Faire et défaire

Durant « la terreur », Place de la Concorde et au pied de l’échafaud qui y trônait - si l’on peut dire sans offenser la mémoire de Louis XVI - de braves ménagères stationnaient sur leurs tabourets et tricotaient pour tuer le temps, en attendant que la guillotine en fasse de même de ceux qui étaient sensés être tous d’abominables contre-révolutionnaires.
Cette image des tricoteuses, au-delà de son côté mythique, me fait penser à ces décennies récentes au cours desquelles notre société « tricota » patiemment un consensus social, bien imparfait mais en voie d’amélioration progressive.
Depuis une trentaine d’années … et cela commença, en France, sous François MITTERRAND pour culminer sous Nicolas SARKOZY mais ne semble guère s’arrêter sous François HOLLANDE … on n’en est plus au tricotage, mais au fricotage effréné et surtout au détricotage systématique.
Le libéralisme a gagné avec l’escroquerie intellectuelle d’un concept utilisant le mot « liberté », là où il s’agit d’un asservissement implacable aux seuls intérêts de « L’argent-Roi ».
Tout ce qui limite le jeu des intérêts privés, et donc la suprématie des plus forts sur les plus faibles, a été érigé en comportement hérétique, irresponsable et signe d’une stupide incompréhension des lois de l’économie.
Pour dévaloriser ce qui fut, pendant des décennies, la construction d’un monde moins injuste – je n’ose dire « plus juste » tellement il restait imparfait – on inventa même le terme « d’Etat Providence » afin d’en ringardiser le concept de base qui n’était rien d’autre que la solidarité qui est, pourtant, à la base de toutes les sociétés humaines comme animales, telle celle des loups.
Mais, en moins de trente ans, on a vu ce libéralisme qui avait incontestablement vaincu matériellement et idéologiquement le collectivisme affronter une crise dont nul ne peut vraiment prédire l’issue.
C’est Cicéron qui rapportait que deux oracles évitaient de se regarder afin de ne pas rire de leurs boniments.
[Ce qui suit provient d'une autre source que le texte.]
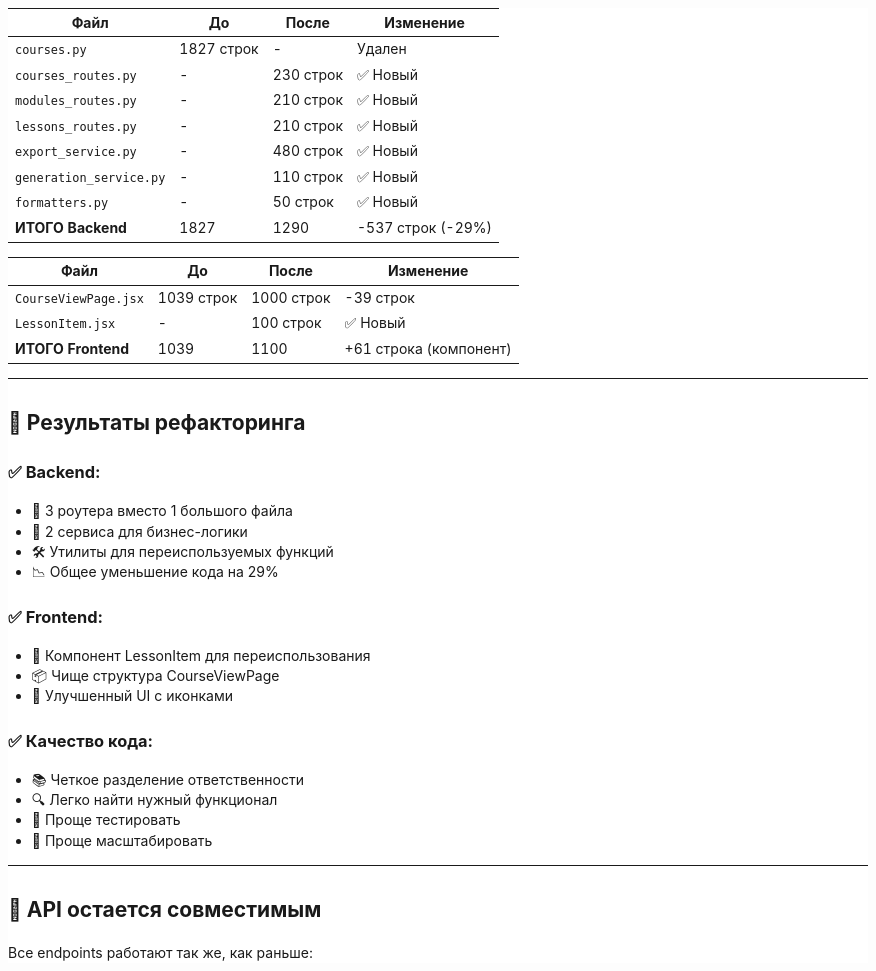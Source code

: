 | Файл | До | После | Изменение |
|------|----|----|-----------|
| `courses.py` | 1827 строк | - | Удален |
| `courses_routes.py` | - | 230 строк | ✅ Новый |
| `modules_routes.py` | - | 210 строк | ✅ Новый |
| `lessons_routes.py` | - | 210 строк | ✅ Новый |
| `export_service.py` | - | 480 строк | ✅ Новый |
| `generation_service.py` | - | 110 строк | ✅ Новый |
| `formatters.py` | - | 50 строк | ✅ Новый |
| **ИТОГО Backend** | 1827 | 1290 | -537 строк (-29%) |

| Файл | До | После | Изменение |
|------|----|----|-----------|
| `CourseViewPage.jsx` | 1039 строк | 1000 строк | -39 строк |
| `LessonItem.jsx` | - | 100 строк | ✅ Новый |
| **ИТОГО Frontend** | 1039 | 1100 | +61 строка (компонент) |

---

## 🎯 Результаты рефакторинга

### ✅ Backend:
- 📁 3 роутера вместо 1 большого файла
- 🔧 2 сервиса для бизнес-логики
- 🛠️ Утилиты для переиспользуемых функций
- 📉 Общее уменьшение кода на 29%

### ✅ Frontend:
- 🧩 Компонент LessonItem для переиспользования
- 📦 Чище структура CourseViewPage
- 🎨 Улучшенный UI с иконками

### ✅ Качество кода:
- 📚 Четкое разделение ответственности
- 🔍 Легко найти нужный функционал
- 🧪 Проще тестировать
- 🚀 Проще масштабировать

---

## 🔌 API остается совместимым

Все endpoints работают так же, как раньше:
Il ne se passera plus bien longtemps avant que deux défenseurs du libéralisme n’osent plus se regarder. Le panthéon des dieux romains s’effondra progressivement au cours des premiers siècles de notre ère et une foi nouvelle, importée de Palestine, s’y substitua jusqu’au jour où l’Empereur CONSTANTIN en fit la religion de l’Empire Romain.
Nous voyons le libéralisme pur et si dur se briser bien plus vite sous les assauts d’une libre concurrence érigée par les grands-prêtres du « laisser faire ». Nous ne savons pas encore quel nouveau système de valeurs viendra le remplacer mais, l’Histoire ne resservant jamais les mêmes plats, ça ne sera sûrement pas le collectivisme.
Il va bien falloir retricoter des vêtements bien chauds car, malgré le réchauffement climatique, le froid s'installe.